My latest Pluralsight course is out now:
It takes you through running Hadoop on Windows and using .NET to write MapReduce queries - proving that you can do Big Data on the Microsoft stack.
The course has five modules, starting with the architecture of Hadoop and working through a proof-of-concept approach, evaluating different options for running Hadoop and integrating it with .NET.
1. Introducing Hadoop
Hadoop is the core technology in Big Data problems - it provides scalable, reliable storage for huge quantities of data, and scalable, reliable compute for querying that data. To start the course I cover HDFS and YARN - how they work and how they work together. I use a 600MB public dataset (from the 2011 UK census), upload it to HDFS and demonstrate a simple Java MapReduce query.
Unlike my other Pluralsight course, Real World Big Data in Azure, there are word counts in this course - to focus on the technology, I keep the queries simple for this one.
2. Running Hadoop on Windows
Hadoop is a Java technology, so you can run it on any system with a compatible JVM. You don't need to run Hadoop from the JAR files though, there are packaged options which make it easy to run Hadoop on Windows. I cover four options:
- Hadoop in Docker - using my Hadoop with .NET Core Docker image to run a Dockerized Hadoop cluster;
- Hortonworks Data Platform, a packaged Hadoop distribution which is available for Linux and Windows;
- Syncfusion's Big Data Platform, a new Windows-only Hadoop distribution which has a friendly UI;
- Azure HDInsight, Microsoft's managed Hadoop platform in the cloud.
If you're starting out with Hadoop, the Big Data Platform is a great place to start - it's a simple two-click install, and it comes with lots of sample code.

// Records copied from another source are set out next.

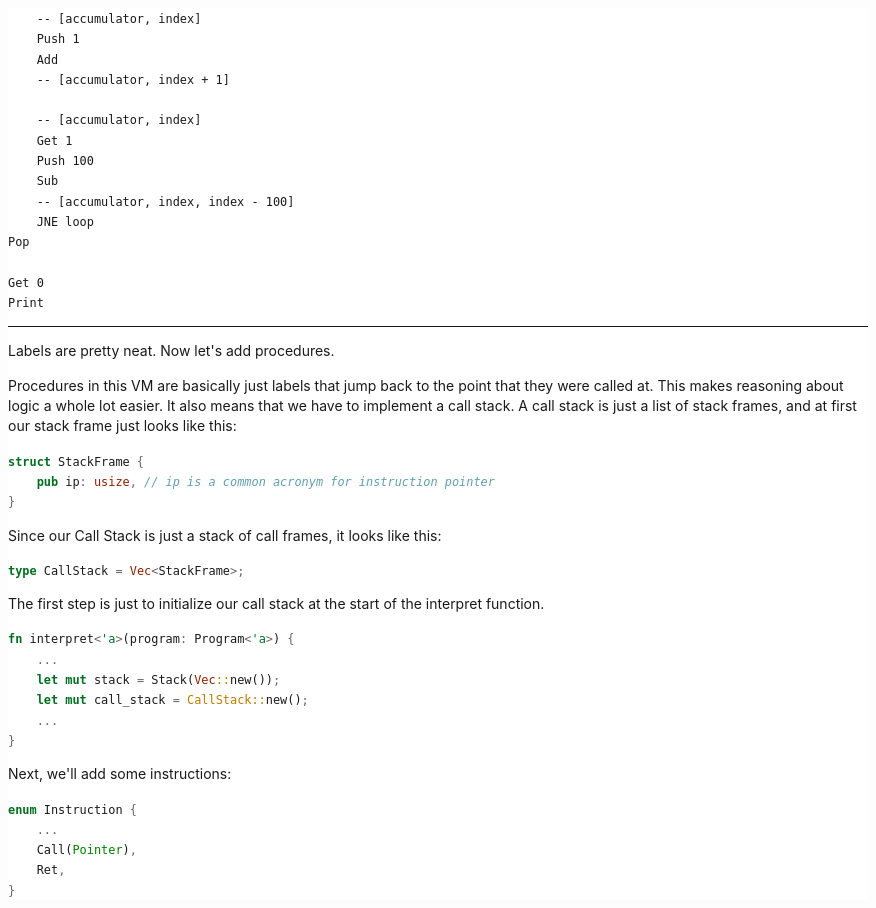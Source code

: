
 ```
    -- [accumulator, index]
    Push 1
    Add
    -- [accumulator, index + 1]

    -- [accumulator, index]
    Get 1
    Push 100
    Sub
    -- [accumulator, index, index - 100]
    JNE loop
Pop

Get 0
Print
```

---

Labels are pretty neat. Now let's add procedures.

Procedures in this VM are basically just labels that jump back to the point that they were called at. This makes reasoning about logic a whole lot easier. It also means that we have to implement a call stack. A call stack is just a list of stack frames, and at first our stack frame just looks like this:

```rs
struct StackFrame {
    pub ip: usize, // ip is a common acronym for instruction pointer
}
```

Since our Call Stack is just a stack of call frames, it looks like this:

```rs
type CallStack = Vec<StackFrame>;
```

The first step is just to initialize our call stack at the start of the interpret function.

```rs
fn interpret<'a>(program: Program<'a>) {
    ...
    let mut stack = Stack(Vec::new());
    let mut call_stack = CallStack::new();
    ...
}
```

Next, we'll add some instructions:

```rs
enum Instruction {
    ...
    Call(Pointer),
    Ret,
}
```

3. Working with Hadoop in .NET
Java is the native programming language for MapReduce queries, but Hadoop provides integration for any language with the Hadoop Streaming API. I walk through building a MapReduce program with the full .NET Framework, then using .NET Core, and compare those options with Microsoft's Hadoop SDK for .NET (spoiler: the SDK is a nice framework, but hasn't seen much activity for a while).
4. Querying Data with MapReduce
Basic MapReduce jobs are easy with .NET and .NET Core, but in this module we look at more advanced functionality and see how to write performant, reliable .NET MapReduce jobs. In this module I extend the .NET queries to use:
- multiple reducers;
- the distributed cache;
- counters and logging.
You can run Hadoop on Windows and use .NET for queries, and still make use of high-level Hadoop functionality to tune your queries.
5. Navigating the Hadoop Ecosystem
Hadoop is a foundational technology, and querying with MapReduce gives you a lot of power - but it's a technical approach which needs custom-built components. A whole ecosystem has emerged to take advantage of the core Hadoop foundations of storage and compute, but make accessing the data faster and easier. In the final module, I look at some of the major technologies in the ecosystem and see how they work with Hadoop, and with each other, and with .NET:
- Hive - querying data in Hadoop with a SQL-like language;
- HBase - a real-time Big Data NoSQL database which uses Hadoop for storage;
- Spark - a compute engine which uses Hadoop, but caches data in-memory to provide fast data access.
If the larger ecosystem interests you, I go into more depth with a couple of free eBooks: Hive Succinctly and HBase Succinctly, and I also cover them in detail on Azure in my Pluralsight course HDInsight Deep Dive: Storm, HBase and Hive.
The goal of Hadoop for .NET Developers is to give you a thorough grounding in Hadoop, so you can run your own PoC using the approach in the course, to evaluate Hadoop with .NET for your own datasets.